> **WHAT IS NEEDED**: Transcribe the records below in their entirety, and leave out each image.
#### RECORDS TO USE ####
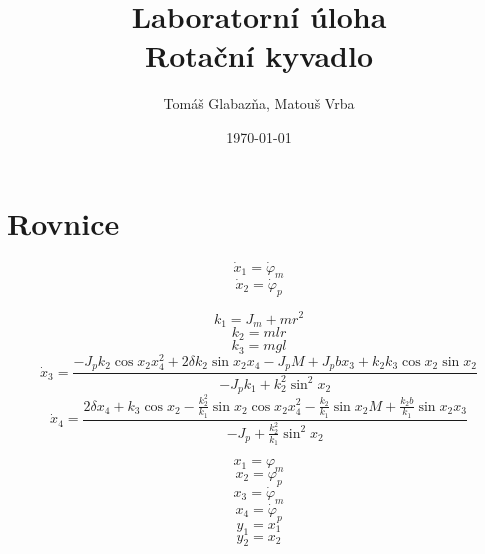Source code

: \documentclass[11pt,a4paper]{article}
\title{%
  Laboratorní úloha \\
  \large Rotační kyvadlo}
\author{Tomáš Glabazňa, Matouš Vrba}
\date{\today}
\begin{document}
\maketitle

\newcommand{\xd}[1]{\dot{x}_{#1}} %
\newcommand{\phid}[1]{\dot{\varphi}_{#1}}
\newcommand{\phin}[1]{\varphi_{#1}} %

\section*{Rovnice}
$$
\xd{1} = \phid{m}
$$
$$
\xd{2} = \phid{p}
$$

\newcommand{\coss}[1]{\cos{#1}}
\newcommand{\sinn}[1]{\sin{#1}}
\newcommand{\sinnN}[1]{\sin^2{#1}} %
$$
k_1 = J_m + m r^2
$$
$$
k_2 = m l r
$$
$$
k_3 = m g l
$$
$$
\xd{3} =
\frac{
	-J_p k_2 \coss{x_2} x_4^2 + 2 \delta k_2 \sinn{x_2} x_4 - J_p M + J_p b x_3 	+ k_2 k_3 \coss{x_2} \sinn{x_2}
}{
 	-J_p k_1 + k_2^2 \sinnN{x_2}
}
$$
$$
\xd{4} =
\frac{
	2 \delta x_4 + k_3 \coss{x_2} - \frac{k_2^2}{k_1} \sinn{x_2} \coss{x_2} 			 	x_4^2 - \frac{k_2}{k_1} \sinn{x_2} M + \frac{k_2 b}{k_1} \sinn{x_2} x_3
}{
	-J_p + \frac{k_2^2}{k_1} \sinnN{x_2}
}
$$

$$
x_1 = \phin{m}
$$
$$
x_2 = \phin{p}
$$
$$
x_3 = \phid{m}
$$
$$
x_4 = \phid{p}
$$
$$
y_1 = x_1
$$
$$
y_2 = x_2
$$
\end{document}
####
> **TASK RESPONSE**:
Source code

: \documentclass[11pt,a4paper]{article}
\title{%
  Laboratorní úloha \\
  \large Rotační kyvadlo}
\author{Tomáš Glabazňa, Matouš Vrba}
\date{\today}
\begin{document}
\maketitle

\newcommand{\xd}[1]{\dot{x}_{#1}} %
\newcommand{\phid}[1]{\dot{\varphi}_{#1}}
\newcommand{\phin}[1]{\varphi_{#1}} %

\section*{Rovnice}
$$
\xd{1} = \phid{m}
$$
$$
\xd{2} = \phid{p}
$$

\newcommand{\coss}[1]{\cos{#1}}
\newcommand{\sinn}[1]{\sin{#1}}
\newcommand{\sinnN}[1]{\sin^2{#1}} %
$$
k_1 = J_m + m r^2
$$
$$
k_2 = m l r
$$
$$
k_3 = m g l
$$
$$
\xd{3} =
\frac{
	-J_p k_2 \coss{x_2} x_4^2 + 2 \delta k_2 \sinn{x_2} x_4 - J_p M + J_p b x_3 	+ k_2 k_3 \coss{x_2} \sinn{x_2}
}{
 	-J_p k_1 + k_2^2 \sinnN{x_2}
}
$$
$$
\xd{4} =
\frac{
	2 \delta x_4 + k_3 \coss{x_2} - \frac{k_2^2}{k_1} \sinn{x_2} \coss{x_2} 			 	x_4^2 - \frac{k_2}{k_1} \sinn{x_2} M + \frac{k_2 b}{k_1} \sinn{x_2} x_3
}{
	-J_p + \frac{k_2^2}{k_1} \sinnN{x_2}
}
$$

$$
x_1 = \phin{m}
$$
$$
x_2 = \phin{p}
$$
$$
x_3 = \phid{m}
$$
$$
x_4 = \phid{p}
$$
$$
y_1 = x_1
$$
$$
y_2 = x_2
$$
\end{document}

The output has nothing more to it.